With its fixation with lineage, the Bible seems inherently distrustful of cities. The first city is built by Cain, while Lot’s wife gets turned into a pillar of salt for just looking at one! But their problem seems to be their status as centres of teeming life, which tends to lead to mobs, loss of self-identity and makes them centres of collective sin. (“Abram settled in the land of Canaan; but Lot settled among the cities of the Plain and pitched his tents near Sodom. Now the men of Sodom were wicked, great sinners against the Lord.”) Perhaps, more used to city life, we throw the emphasis onto a conjured-up wicked despot.





But most striking of all, the Tower starts to topple (as seen spectacularly in Cornelis Anthonisz’s 1547 image above) Sometimes the surrounding city is shown on fire. (Already conflated by God looking upon “the city and tower.”) As with all the examples given above, exceptions can be found to this rule. Breughel the Elder makes his Tower an architectural folly, an impossible hodepodge of styles and angles, the physical embodiment of a failed attempt to speak Franglais. But there’s enough adherents to call it a rule.

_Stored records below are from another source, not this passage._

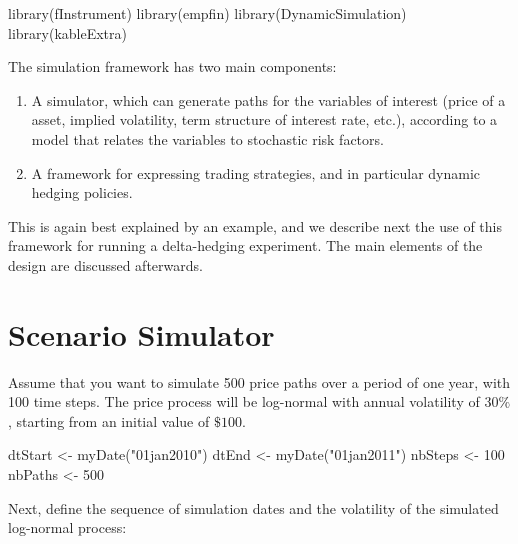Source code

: \documentclass[justified]{tufte-book}
\newenvironment{Shaded}{}{}
\newcommand{\DecValTok}[1]{\textcolor[rgb]{0.25,0.63,0.44}{#1}}
\newcommand{\FunctionTok}[1]{\textcolor[rgb]{0.02,0.16,0.49}{#1}}
\newcommand{\NormalTok}[1]{#1}
\newcommand{\OtherTok}[1]{\textcolor[rgb]{0.00,0.44,0.13}{#1}}
\newcommand{\StringTok}[1]{\textcolor[rgb]{0.25,0.44,0.63}{#1}}
\begin{document}
\begin{Shaded}
\begin{Highlighting}[]
\FunctionTok{library}\NormalTok{(fInstrument)}
\FunctionTok{library}\NormalTok{(empfin)}
\FunctionTok{library}\NormalTok{(DynamicSimulation)}
\FunctionTok{library}\NormalTok{(kableExtra)}
\end{Highlighting}
\end{Shaded}

The simulation framework has two main components:

\begin{enumerate}
\def\labelenumi{\arabic{enumi}.}
\item
  A simulator, which can generate paths for the variables of interest
  (price of a asset, implied volatility, term structure of interest
  rate, etc.), according to a model that relates the variables to
  stochastic risk factors.
\item
  A framework for expressing trading strategies, and in particular
  dynamic hedging policies.
\end{enumerate}

This is again best explained by an example, and we describe next the use
of this framework for running a delta-hedging experiment. The main
elements of the design are discussed afterwards.

\hypertarget{scenario-simulator}{%
\section{Scenario Simulator}\label{scenario-simulator}}

Assume that you want to simulate 500 price paths over a period of one
year, with 100 time steps. The price process will be log-normal with
annual volatility of \(30\%\), starting from an initial value of \(\$100\).

\begin{Shaded}
\begin{Highlighting}[]
\NormalTok{dtStart }\OtherTok{\textless{}{-}} \FunctionTok{myDate}\NormalTok{(}\StringTok{"01jan2010"}\NormalTok{)}
\NormalTok{dtEnd }\OtherTok{\textless{}{-}} \FunctionTok{myDate}\NormalTok{(}\StringTok{"01jan2011"}\NormalTok{)}
\NormalTok{nbSteps }\OtherTok{\textless{}{-}} \DecValTok{100}
\NormalTok{nbPaths }\OtherTok{\textless{}{-}} \DecValTok{500}
\end{Highlighting}
\end{Shaded}

Next, define the sequence of simulation dates and the volatility of the simulated log-normal process:
\end{document}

It’s also notable how similar the image then becomes to the harshest card in the Tarot deck, the Tower. In fact, early versions of the Tarot (as shown below) can show a nude man and woman fleeing the door of a burning building, tying the image to the Bibles’ other great Fall myth - the expulsion from Eden. (Though of course we don’t have to assume the direct influence of one on the other. It could be the two images arose separately and later became conflated.)





Once we have the struck Tower, we also get the accompanying motif of attendant figures fleeing. These figures seem suddenly stripped of their hubris, reduced from architects and engineers to a terrified speechless horde. Again this is reflected in Daniel, with its tale of Nebuchadnezzer reduced by God to a bestial state: “He was banished from the society of men and ate grass like oxen; his body was drenched by the dew of heaven, until his hair grew long like goat’s hair and his nails like eagles’ talons.” (As shown in Blake’s 1805 print below.) It is hard not to associate the look of these hunched, fleeing figures with the description given above.